By staff - La Via Campesina, December 7, 2017
Full text of the message that La Via Campesina delivered while accepting the XV Navarra International Prize for Solidarity on 21 November 2017
We thank you first of all for the Navarra International Prize for Solidarity. We consider it a recognition of a process of resistance and construction of a more just and humane alternative.
We also take the opportunity to apologize that our general secretary, Elizabeth Mopfu of Zimbabwe, was not able to participate in this event. It is our pleasure to stand in for her; we are María Canil of Guatemala and Unai Aranguren of the Basque Country, both members of the International Coordinating Committee of La Via Campesina.
La Via Campesina is a world movement of peasant organizations and other people working in rural areas. It represents 200 million peasant and small-holder families spread over all of the world’s continents.
It emerged in a neo-liberal context in which the financial capital of transnational corporations came to dominate agriculture. This new period was characterized by the creation of the World Trade Organization (WTO) as well as the policies of the International Monetary Fund (IMF) and World Bank, which had devastating consequences for the countryside and agriculture worldwide and fueled the need to articulate popular resistance at the international level.
The creation of La Via Campesina was principally founded on actions of solidarity, the urgency of mobilizing solidarity as a fundamental value in light of the evictions, repression, detentions and even massacres that peasants, men and women, were facing (and are still facing) in various parts of the world. Accordingly we highlight this call, as we receive the XV Navarre International Prize for Solidarity: “Globalizing the struggle also means globalizing solidarity, and the hope of the peoples of the world”.
We live in difficult times in which humankind is confronted with serious economic, political and environmental crises, but also a crisis of values and of profound contradictions between capital and labor.
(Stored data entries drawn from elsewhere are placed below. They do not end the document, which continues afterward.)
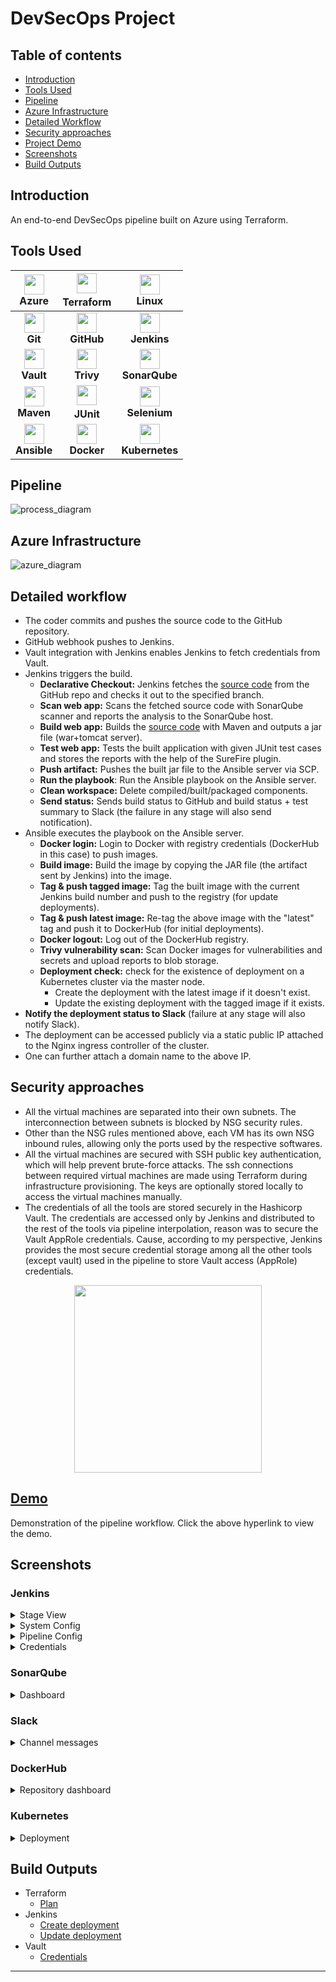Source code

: 
# DevSecOps Project

## Table of contents

- [Introduction](#introduction)
- [Tools Used](#tools-used)
- [Pipeline](#pipeline)
- [Azure Infrastructure](#azure-infrastructure)
- [Detailed Workflow](#detailed-workflow)
- [Security approaches](#security-approaches)
- [Project Demo](#demo)
- [Screenshots](#screenshots)
- [Build Outputs](#build-outputs)

## Introduction

An end-to-end DevSecOps pipeline built on Azure using Terraform.

## Tools Used

| <a href="https://azure.microsoft.com"><img src="https://github.com/vital987/vital987/blob/master/assets/azure.svg" width=32 height=32></a><br><b>Azure</b>  | <a href="https://terraform.io"><img src="https://github.com/vital987/vital987/blob/master/assets/terraformio.svg" width=32 height=32><a><br></b>Terraform</b> |                 <a href="https://linux.org/"><img src="https://github.com/vital987/vital987/blob/master/assets/linux-icon.svg" width=32 height=32></a><br><b>Linux</b>                 |
| :---------------------------------------------------------------------------------------------------------------------------------------------------------: | :-----------------------------------------------------------------------------------------------------------------------------------------------------------: | :------------------------------------------------------------------------------------------------------------------------------------------------------------------------------------: |
|       <a href="https://git-scm.com/"><img src="https://github.com/vital987/vital987/blob/master/assets/git.svg" width=32 height=32></a><br><b>Git</b>       |     <a href="https://github.com/"><img src="https://github.com/vital987/vital987/blob/master/assets/github.svg" width=32 height=32></a><br><b>GitHub</b>      |                 <a href="https://jenkins.io/"><img src="https://github.com/vital987/vital987/blob/master/assets/jenkins.svg" width=32 height=32></a><br><b>Jenkins</b>                 |
| <a href="https://www.vaultproject.io/"><img src="https://github.com/vital987/vital987/blob/master/assets/vault.svg" width=32 height=32></a><br><b>Vault</b> |       <a href="https://trivy.dev/"><img src="https://github.com/vital987/vital987/blob/master/assets/trivy.svg" width=32 height=32></a><br><b>Trivy</b>       | <a href="https://www.sonarsource.com/products/sonarqube/"><img src="https://github.com/vital987/vital987/blob/master/assets/sonarqube.svg" width=32 height=32></a><br><b>SonarQube</b> |
|  <a href="https://maven.apache.org/"><img src="https://github.com/vital987/vital987/blob/master/assets/maven.svg" width=32 height=32></a><br><b>Maven</b>   |       <a href="https://junit.org/"><img src="https://github.com/vital987/vital987/blob/master/assets/junit5.png" width=32 height=32><a><br><b>JUnit</b>       |             <a href="https://www.selenium.dev/"><img src="https://github.com/vital987/vital987/blob/master/assets/selenium.svg" width=32 height=32></a><br><b>Selenium</b>             |
| <a href="https://www.ansible.com/"><img src="https://github.com/vital987/vital987/blob/master/assets/ansible.svg" width=32 height=32></a><br><b>Ansible</b> |     <a href="https://docker.com/"><img src="https://github.com/vital987/vital987/blob/master/assets/docker.svg" width=32 height=32></a><br><b>Docker</b>      |            <a href="https://kubernetes.io/"><img src="https://github.com/vital987/vital987/blob/master/assets/kubernetes.svg" width=32 height=32></a><br><b>Kubernetes</b>             |

## Pipeline

![process_diagram](https://raw.githubusercontent.com/vital987/devsecops_project/master/docsAssets/devops_project.png)

## Azure Infrastructure

![azure_diagram](https://raw.githubusercontent.com/vital987/devsecops_project/master/docsAssets/azure_infra.png)

## Detailed workflow

- The coder commits and pushes the source code to the GitHub repository.
- GitHub webhook pushes to Jenkins.
- Vault integration with Jenkins enables Jenkins to fetch credentials from Vault.
- Jenkins triggers the build.
    - **Declarative Checkout:** Jenkins fetches the [source code](https://github.com/vital987/cicdTestApp) from the GitHub repo and checks it out to the specified branch.
    - **Scan web app:** Scans the fetched source code with SonarQube scanner and reports the analysis to the SonarQube host.
    - **Build web app:** Builds the [source code](https://github.com/vital987/cicdTestApp) with Maven and outputs a jar file (war+tomcat server).
    - **Test web app:** Tests the built application with given JUnit test cases and stores the reports with the help of the SureFire plugin.
    - **Push artifact:** Pushes the built jar file to the Ansible server via SCP.
    - **Run the playbook**: Run the Ansible playbook on the Ansible server.
    - **Clean workspace:** Delete compiled/built/packaged components.
    - **Send status:** Sends build status to GitHub and build status + test summary to Slack (the failure in any stage will also send notification).
- Ansible executes the playbook on the Ansible server.
    - **Docker login:** Login to Docker with registry credentials (DockerHub in this case) to push images.
    - **Build image:** Build the image by copying the JAR file (the artifact sent by Jenkins) into the image.
    - **Tag & push tagged image:** Tag the built image with the current Jenkins build number and push to the registry (for update deployments).
    - **Tag & push latest image:** Re-tag the above image with the "latest" tag and push it to DockerHub (for initial deployments).
    - **Docker logout:** Log out of the DockerHub registry.
    - **Trivy vulnerability scan:** Scan Docker images for vulnerabilities and secrets and upload reports to blob storage.
    - **Deployment check:** check for the existence of deployment on a Kubernetes cluster via the master node.
        - Create the deployment with the latest image if it doesn't exist.
        - Update the existing deployment with the tagged image if it exists.
- **Notify the deployment status to Slack** (failure at any stage will also notify Slack).
- The deployment can be accessed publicly via a static public IP attached to the Nginx ingress controller of the cluster.
- One can further attach a domain name to the above IP.

## Security approaches

- All the virtual machines are separated into their own subnets. The interconnection between subnets is blocked by NSG security rules.
- Other than the NSG rules mentioned above, each VM has its own NSG inbound rules, allowing only the ports used by the respective softwares.
- All the virtual machines are secured with SSH public key authentication, which will help prevent brute-force attacks. The ssh connections between required virtual machines are made using Terraform during infrastructure provisioning. The keys are optionally stored locally to access the virtual machines manually.
- The credentials of all the tools are stored securely in the Hashicorp Vault. The credentials are accessed only by Jenkins and distributed to the rest of the tools via pipeline interpolation, reason was to secure the Vault AppRole credentials. Cause, according to my perspective, Jenkins provides the most secure credential storage among all the other tools (except vault) used in the pipeline to store Vault access (AppRole) credentials.

<p align=center>
    <img src="https://raw.githubusercontent.com/vital987/devsecops_project/master/docsAssets/secret_mgmt.png" height=300px>
</p>
 
## [Demo](https://youtu.be/F2fakudbC8o)
Demonstration of the pipeline workflow. Click the above hyperlink to view the demo.

## Screenshots

<div>

### Jenkins
 <details>
 <summary>Stage View</summary>
 <img src="https://raw.githubusercontent.com/vital987/devsecops_project/master/docsAssets/jenkins_stage_view.png" align="center"><br><br>
 </details>
 <details>
 <summary>System Config</summary>
 <img src="https://raw.githubusercontent.com/vital987/devsecops_project/master/docsAssets/jenkins_config.png" align="center"><br><br>
 </details>
 <details>
 <summary>Pipeline Config</summary>
 <img src="https://raw.githubusercontent.com/vital987/devsecops_project/master/docsAssets/jenkins_pipeline_config.png" align="center"><br><br>
 </details>
 <details>
 <summary>Credentials</summary>
 <img src="https://raw.githubusercontent.com/vital987/devsecops_project/master/docsAssets/jenkins_credentials.png" align="center"><br><br>
 </details>

### SonarQube
 <details>
 <summary>Dashboard</summary>
 <img src="https://raw.githubusercontent.com/vital987/devsecops_project/master/docsAssets/sonarqube_analysis.png" align="center"><br><br>
 </details>

### Slack
 <details>
 <summary>Channel messages</summary>
 <img src="https://raw.githubusercontent.com/vital987/devsecops_project/master/docsAssets/slack_status.png" align="center"><br><br>
 </details>

### DockerHub
 <details>
 <summary>Repository dashboard</summary>
 <img src="https://raw.githubusercontent.com/vital987/devsecops_project/master/docsAssets/dockerhub_repo.png" align="center"><br><br>
 </details>
 
### Kubernetes
 <details>
 <summary>Deployment</summary>
 <img src="https://raw.githubusercontent.com/vital987/devsecops_project/master/docsAssets/k8s_depl.png" align="center"><br><br>
 </details>
</div>

## Build Outputs

- Terraform
    - [Plan](https://raw.githubusercontent.com/vital987/devsecops_project/master/outputs/tf_plan.txt)
- Jenkins
    - [Create deployment](https://raw.githubusercontent.com/vital987/devsecops_project/master/outputs/jenkins_create_build.txt)
    - [Update deployment](https://raw.githubusercontent.com/vital987/devsecops_project/master/outputs/jenkins_update_build.txt)
- Vault
    - [Credentials](https://raw.githubusercontent.com/vital987/devsecops_project/master/outputs/vault_credentials.txt)

---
This is also very much the reality of people in the countryside, worldwide.
However, during its journey of more than 20 years, La Via Campesina has succeeded in articulating struggles at the international level, developing a politicized peasant and smallholder identity tied to the land and the production of healthy food in a sovereign manner. Our members represent the sectors worst hit by the globalization of food: small and medium-sized producers, day laborers, landless people, rural women, indigenous communities. This made it possible for our movement to break away from the North-South divide, and to integrate organizations from all over the world.
The emergence of La Via Campesina as a sustainable alternative to the predatory model of agribusiness has cast a new vision on agricultural policies, on food, and on peasants and family farmers, both in our own territorial spaces and at the international level. Policies are no longer formulated without our voices being heard, or without us putting on the table our agenda on the rights of peasants, agroecology, land reform and especially, food sovereignty.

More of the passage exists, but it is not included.